The average kinetic energy of an ideal gas per molecule in SI units at `25^(@)C` will be

To find the average kinetic energy of an ideal gas per molecule at \(25^\circ C\), we can follow these steps: ### Step-by-Step Solution: 1. **Understand the Formula**: The average kinetic energy (\(KE_{avg}\)) of an ideal gas per molecule is given by the formula: \[ KE_{avg} = \frac{3}{2} k T \] where \(k\) is the Boltzmann constant and \(T\) is the temperature in Kelvin. 2. **Convert Temperature to Kelvin**: The temperature is given as \(25^\circ C\).
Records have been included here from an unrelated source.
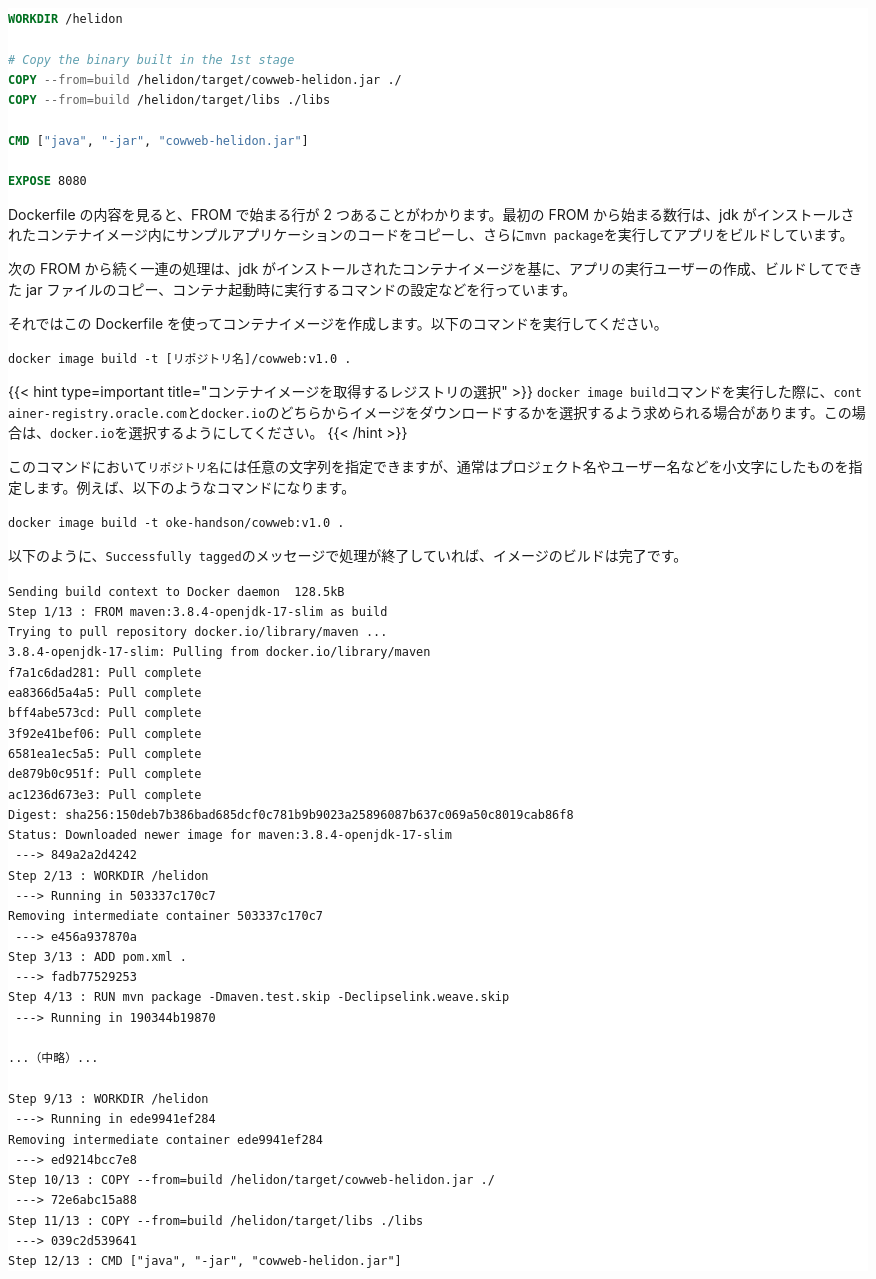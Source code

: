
 ```dockerfile
WORKDIR /helidon

# Copy the binary built in the 1st stage
COPY --from=build /helidon/target/cowweb-helidon.jar ./
COPY --from=build /helidon/target/libs ./libs

CMD ["java", "-jar", "cowweb-helidon.jar"]

EXPOSE 8080
```

Dockerfile の内容を見ると、FROM で始まる行が 2 つあることがわかります。最初の FROM から始まる数行は、jdk がインストールされたコンテナイメージ内にサンプルアプリケーションのコードをコピーし、さらに`mvn package`を実行してアプリをビルドしています。

次の FROM から続く一連の処理は、jdk がインストールされたコンテナイメージを基に、アプリの実行ユーザーの作成、ビルドしてできた jar ファイルのコピー、コンテナ起動時に実行するコマンドの設定などを行っています。

それではこの Dockerfile を使ってコンテナイメージを作成します。以下のコマンドを実行してください。

    docker image build -t [リポジトリ名]/cowweb:v1.0 .

{{< hint type=important title="コンテナイメージを取得するレジストリの選択" >}}
`docker image build`コマンドを実行した際に、`container-registry.oracle.com`と`docker.io`のどちらからイメージをダウンロードするかを選択するよう求められる場合があります。この場合は、`docker.io`を選択するようにしてください。
{{< /hint >}}

このコマンドにおいて`リポジトリ名`には任意の文字列を指定できますが、通常はプロジェクト名やユーザー名などを小文字にしたものを指定します。例えば、以下のようなコマンドになります。

    docker image build -t oke-handson/cowweb:v1.0 .

以下のように、`Successfully tagged`のメッセージで処理が終了していれば、イメージのビルドは完了です。

```
Sending build context to Docker daemon  128.5kB
Step 1/13 : FROM maven:3.8.4-openjdk-17-slim as build
Trying to pull repository docker.io/library/maven ...
3.8.4-openjdk-17-slim: Pulling from docker.io/library/maven
f7a1c6dad281: Pull complete
ea8366d5a4a5: Pull complete
bff4abe573cd: Pull complete
3f92e41bef06: Pull complete
6581ea1ec5a5: Pull complete
de879b0c951f: Pull complete
ac1236d673e3: Pull complete
Digest: sha256:150deb7b386bad685dcf0c781b9b9023a25896087b637c069a50c8019cab86f8
Status: Downloaded newer image for maven:3.8.4-openjdk-17-slim
 ---> 849a2a2d4242
Step 2/13 : WORKDIR /helidon
 ---> Running in 503337c170c7
Removing intermediate container 503337c170c7
 ---> e456a937870a
Step 3/13 : ADD pom.xml .
 ---> fadb77529253
Step 4/13 : RUN mvn package -Dmaven.test.skip -Declipselink.weave.skip
 ---> Running in 190344b19870

...（中略）...

Step 9/13 : WORKDIR /helidon
 ---> Running in ede9941ef284
Removing intermediate container ede9941ef284
 ---> ed9214bcc7e8
Step 10/13 : COPY --from=build /helidon/target/cowweb-helidon.jar ./
 ---> 72e6abc15a88
Step 11/13 : COPY --from=build /helidon/target/libs ./libs
 ---> 039c2d539641
Step 12/13 : CMD ["java", "-jar", "cowweb-helidon.jar"]
```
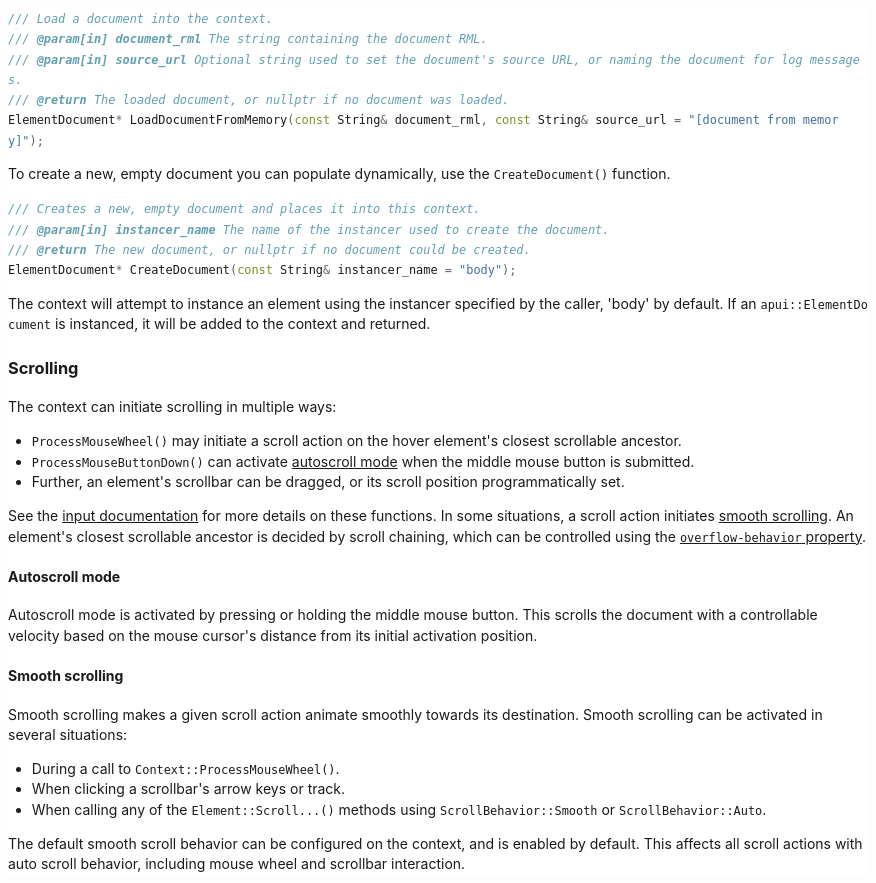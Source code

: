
 ```cpp
/// Load a document into the context.
/// @param[in] document_rml The string containing the document RML.
/// @param[in] source_url Optional string used to set the document's source URL, or naming the document for log messages.
/// @return The loaded document, or nullptr if no document was loaded.
ElementDocument* LoadDocumentFromMemory(const String& document_rml, const String& source_url = "[document from memory]");
```

To create a new, empty document you can populate dynamically, use the `CreateDocument()` function.

```cpp
/// Creates a new, empty document and places it into this context.
/// @param[in] instancer_name The name of the instancer used to create the document.
/// @return The new document, or nullptr if no document could be created.
ElementDocument* CreateDocument(const String& instancer_name = "body");
```

The context will attempt to instance an element using the instancer specified by the caller, 'body' by default. If an `apui::ElementDocument` is instanced, it will be added to the context and returned.

### Scrolling

The context can initiate scrolling in multiple ways:

- `ProcessMouseWheel()` may initiate a scroll action on the hover element's closest scrollable ancestor.
- `ProcessMouseButtonDown()` can activate [autoscroll mode](#autoscroll) when the middle mouse button is submitted.
- Further, an element's scrollbar can be dragged, or its scroll position programmatically set.

See the [input documentation](input.html#mouse-buttons) for more details on these functions. In some situations, a scroll action initiates [smooth scrolling](#smooth-scrolling). An element's closest scrollable ancestor is decided by scroll chaining, which can be controlled using the [`overflow-behavior` property](../css/user_interface.html#overscroll-behavior).

#### Autoscroll mode


Autoscroll mode is activated by pressing or holding the middle mouse button. This scrolls the document with a controllable velocity based on the mouse cursor's distance from its initial activation position.

#### Smooth scrolling


Smooth scrolling makes a given scroll action animate smoothly towards its destination. Smooth scrolling can be activated in several situations:

- During a call to `Context::ProcessMouseWheel()`.
- When clicking a scrollbar's arrow keys or track.
- When calling any of the `Element::Scroll...()` methods using `ScrollBehavior::Smooth` or `ScrollBehavior::Auto`.

The default smooth scroll behavior can be configured on the context, and is enabled by default. This affects all scroll actions with auto scroll behavior, including mouse wheel and scrollbar interaction.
To convert this to Kelvin, use the formula: \[ T(K) = T(°C) + 273 \] Therefore: \[ T = 25 + 273 = 298 \, K \] 3. **Substitute Values into the Formula**: The value of the Boltzmann constant \(k\) is: \[ k = 1.38 \times 10^{-23} \, \text{J/K} \] Now substitute \(k\) and \(T\) into the kinetic energy formula: \[ KE_{avg} = \frac{3}{2} \times (1.38 \times 10^{-23} \, \text{J/K}) \times (298 \, K) \] 4. **Calculate the Average Kinetic Energy**: Now, perform the multiplication: \[ KE_{avg} = \frac{3}{2} \times 1.38 \times 10^{-23} \times 298 \] First, calculate \(1.38 \times 298\): \[ 1.38 \times 298 \approx 411.24 \] Now multiply by \(\frac{3}{2}\): \[ KE_{avg} = \frac{3}{2} \times 411.24 \times 10^{-23} \approx 618.86 \times 10^{-23} \, \text{J} \] Simplifying this gives: \[ KE_{avg} \approx 6.19 \times 10^{-21} \, \text{J} \] 5. **Final Result**: The average kinetic energy of an ideal gas per molecule at \(25^\circ C\) is approximately: \[ KE_{avg} \approx 6.17 \times 10^{-21} \, \text{J} \] ### Conclusion: The average kinetic energy of an ideal gas per molecule at \(25^\circ C\) is \(6.17 \times 10^{-21} \, \text{J}\).